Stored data
____________________

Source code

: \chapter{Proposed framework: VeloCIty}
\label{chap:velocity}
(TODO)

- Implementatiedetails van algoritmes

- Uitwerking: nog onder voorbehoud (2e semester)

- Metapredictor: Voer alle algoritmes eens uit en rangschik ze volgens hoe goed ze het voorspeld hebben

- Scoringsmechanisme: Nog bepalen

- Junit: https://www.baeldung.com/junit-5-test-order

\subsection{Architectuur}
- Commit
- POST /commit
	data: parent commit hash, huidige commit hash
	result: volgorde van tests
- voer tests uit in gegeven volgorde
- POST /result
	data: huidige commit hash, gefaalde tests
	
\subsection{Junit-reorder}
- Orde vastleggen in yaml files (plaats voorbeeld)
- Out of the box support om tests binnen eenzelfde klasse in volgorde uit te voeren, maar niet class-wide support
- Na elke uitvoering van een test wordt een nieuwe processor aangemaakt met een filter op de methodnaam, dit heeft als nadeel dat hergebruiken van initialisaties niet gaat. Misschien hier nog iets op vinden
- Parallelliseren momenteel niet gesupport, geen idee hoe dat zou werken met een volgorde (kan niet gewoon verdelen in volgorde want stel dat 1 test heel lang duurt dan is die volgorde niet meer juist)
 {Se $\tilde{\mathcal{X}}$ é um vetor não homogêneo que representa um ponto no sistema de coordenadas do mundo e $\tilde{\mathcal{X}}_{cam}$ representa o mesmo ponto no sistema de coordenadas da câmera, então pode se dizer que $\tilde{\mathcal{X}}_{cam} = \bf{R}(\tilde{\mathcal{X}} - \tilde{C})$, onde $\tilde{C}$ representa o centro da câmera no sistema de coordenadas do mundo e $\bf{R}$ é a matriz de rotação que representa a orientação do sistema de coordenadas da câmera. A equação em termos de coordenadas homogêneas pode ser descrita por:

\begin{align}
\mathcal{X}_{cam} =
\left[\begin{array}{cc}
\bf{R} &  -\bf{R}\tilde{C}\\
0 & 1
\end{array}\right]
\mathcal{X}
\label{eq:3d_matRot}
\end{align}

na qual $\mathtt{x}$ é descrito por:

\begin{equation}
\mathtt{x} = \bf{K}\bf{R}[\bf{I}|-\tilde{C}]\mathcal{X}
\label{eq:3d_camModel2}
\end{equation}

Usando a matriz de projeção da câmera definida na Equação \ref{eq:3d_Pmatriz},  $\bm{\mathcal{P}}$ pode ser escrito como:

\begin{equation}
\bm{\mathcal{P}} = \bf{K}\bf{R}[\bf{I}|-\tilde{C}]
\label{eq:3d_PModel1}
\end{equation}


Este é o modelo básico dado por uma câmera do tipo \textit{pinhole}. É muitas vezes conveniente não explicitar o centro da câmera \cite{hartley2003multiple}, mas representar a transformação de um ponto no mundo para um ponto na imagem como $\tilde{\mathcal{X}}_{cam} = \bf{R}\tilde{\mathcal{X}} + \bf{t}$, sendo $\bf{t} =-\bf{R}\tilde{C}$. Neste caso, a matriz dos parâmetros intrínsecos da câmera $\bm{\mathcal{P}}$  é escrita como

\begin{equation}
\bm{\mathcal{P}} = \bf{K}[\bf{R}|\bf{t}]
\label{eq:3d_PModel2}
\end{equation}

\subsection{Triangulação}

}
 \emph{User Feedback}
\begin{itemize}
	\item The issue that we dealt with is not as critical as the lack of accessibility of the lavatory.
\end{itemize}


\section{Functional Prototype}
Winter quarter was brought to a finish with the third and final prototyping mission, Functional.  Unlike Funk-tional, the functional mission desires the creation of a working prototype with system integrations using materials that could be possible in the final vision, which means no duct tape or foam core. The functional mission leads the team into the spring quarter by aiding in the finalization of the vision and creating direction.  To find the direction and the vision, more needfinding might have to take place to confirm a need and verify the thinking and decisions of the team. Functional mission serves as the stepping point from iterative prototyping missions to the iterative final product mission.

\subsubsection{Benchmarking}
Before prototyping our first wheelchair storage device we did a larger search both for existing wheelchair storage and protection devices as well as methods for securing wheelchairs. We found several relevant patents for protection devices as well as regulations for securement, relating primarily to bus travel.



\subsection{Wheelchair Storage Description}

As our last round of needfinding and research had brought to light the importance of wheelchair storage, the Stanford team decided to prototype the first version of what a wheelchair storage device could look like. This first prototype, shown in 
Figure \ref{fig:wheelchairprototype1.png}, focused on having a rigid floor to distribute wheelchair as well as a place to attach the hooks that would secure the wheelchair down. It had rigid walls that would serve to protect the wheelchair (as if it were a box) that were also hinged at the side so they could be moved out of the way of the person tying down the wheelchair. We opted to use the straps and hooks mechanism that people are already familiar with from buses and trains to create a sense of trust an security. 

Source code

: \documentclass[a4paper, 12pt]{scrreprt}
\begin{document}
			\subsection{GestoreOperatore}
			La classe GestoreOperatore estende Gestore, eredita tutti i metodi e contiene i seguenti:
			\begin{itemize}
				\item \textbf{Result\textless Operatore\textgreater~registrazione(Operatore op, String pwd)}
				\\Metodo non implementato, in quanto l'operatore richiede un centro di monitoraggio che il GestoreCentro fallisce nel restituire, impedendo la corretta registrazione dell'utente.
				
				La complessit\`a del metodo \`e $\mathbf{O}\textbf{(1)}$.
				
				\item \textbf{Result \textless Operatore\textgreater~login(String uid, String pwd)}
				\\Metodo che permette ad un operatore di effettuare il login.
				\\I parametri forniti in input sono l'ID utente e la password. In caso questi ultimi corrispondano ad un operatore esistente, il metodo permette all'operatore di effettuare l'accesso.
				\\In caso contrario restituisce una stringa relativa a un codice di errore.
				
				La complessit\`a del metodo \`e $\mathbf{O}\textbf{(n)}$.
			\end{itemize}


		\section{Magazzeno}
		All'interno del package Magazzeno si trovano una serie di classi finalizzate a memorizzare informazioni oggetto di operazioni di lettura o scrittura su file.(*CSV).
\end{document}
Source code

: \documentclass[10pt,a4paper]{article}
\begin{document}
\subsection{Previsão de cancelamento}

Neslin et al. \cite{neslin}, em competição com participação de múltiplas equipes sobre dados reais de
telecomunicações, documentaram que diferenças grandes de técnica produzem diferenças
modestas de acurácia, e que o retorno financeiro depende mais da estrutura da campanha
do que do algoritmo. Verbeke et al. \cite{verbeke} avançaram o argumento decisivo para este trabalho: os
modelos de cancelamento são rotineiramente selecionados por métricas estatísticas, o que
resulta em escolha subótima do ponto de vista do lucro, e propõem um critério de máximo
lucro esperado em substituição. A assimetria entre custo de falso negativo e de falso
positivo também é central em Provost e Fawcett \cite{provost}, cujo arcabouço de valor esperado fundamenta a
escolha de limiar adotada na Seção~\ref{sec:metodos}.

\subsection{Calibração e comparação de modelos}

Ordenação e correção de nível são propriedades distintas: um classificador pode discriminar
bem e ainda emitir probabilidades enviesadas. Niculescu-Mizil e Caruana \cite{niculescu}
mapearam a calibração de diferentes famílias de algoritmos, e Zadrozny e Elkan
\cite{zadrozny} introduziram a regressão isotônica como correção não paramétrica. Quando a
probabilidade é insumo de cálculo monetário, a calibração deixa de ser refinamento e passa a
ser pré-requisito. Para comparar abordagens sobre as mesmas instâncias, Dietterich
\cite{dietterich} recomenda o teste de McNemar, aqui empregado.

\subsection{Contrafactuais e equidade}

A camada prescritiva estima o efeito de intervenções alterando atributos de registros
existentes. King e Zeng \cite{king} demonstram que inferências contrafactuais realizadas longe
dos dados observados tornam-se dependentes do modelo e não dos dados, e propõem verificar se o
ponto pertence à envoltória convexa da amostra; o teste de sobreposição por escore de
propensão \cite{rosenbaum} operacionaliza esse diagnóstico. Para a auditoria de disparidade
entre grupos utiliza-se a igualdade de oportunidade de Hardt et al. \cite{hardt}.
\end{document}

____________________

[TASK DESCRIPTION] Above are the entries. Copy exactly the part that opens with the line containing "A camada prescritiva" and closes with the line containing "ponto pertence à", and no more.

[EXERCISE SOLUTION]
A camada prescritiva estima o efeito de intervenções alterando atributos de registros
existentes. King e Zeng \cite{king} demonstram que inferências contrafactuais realizadas longe
dos dados observados tornam-se dependentes do modelo e não dos dados, e propõem verificar se o
ponto pertence à envoltória convexa da amostra; o teste de sobreposição por escore de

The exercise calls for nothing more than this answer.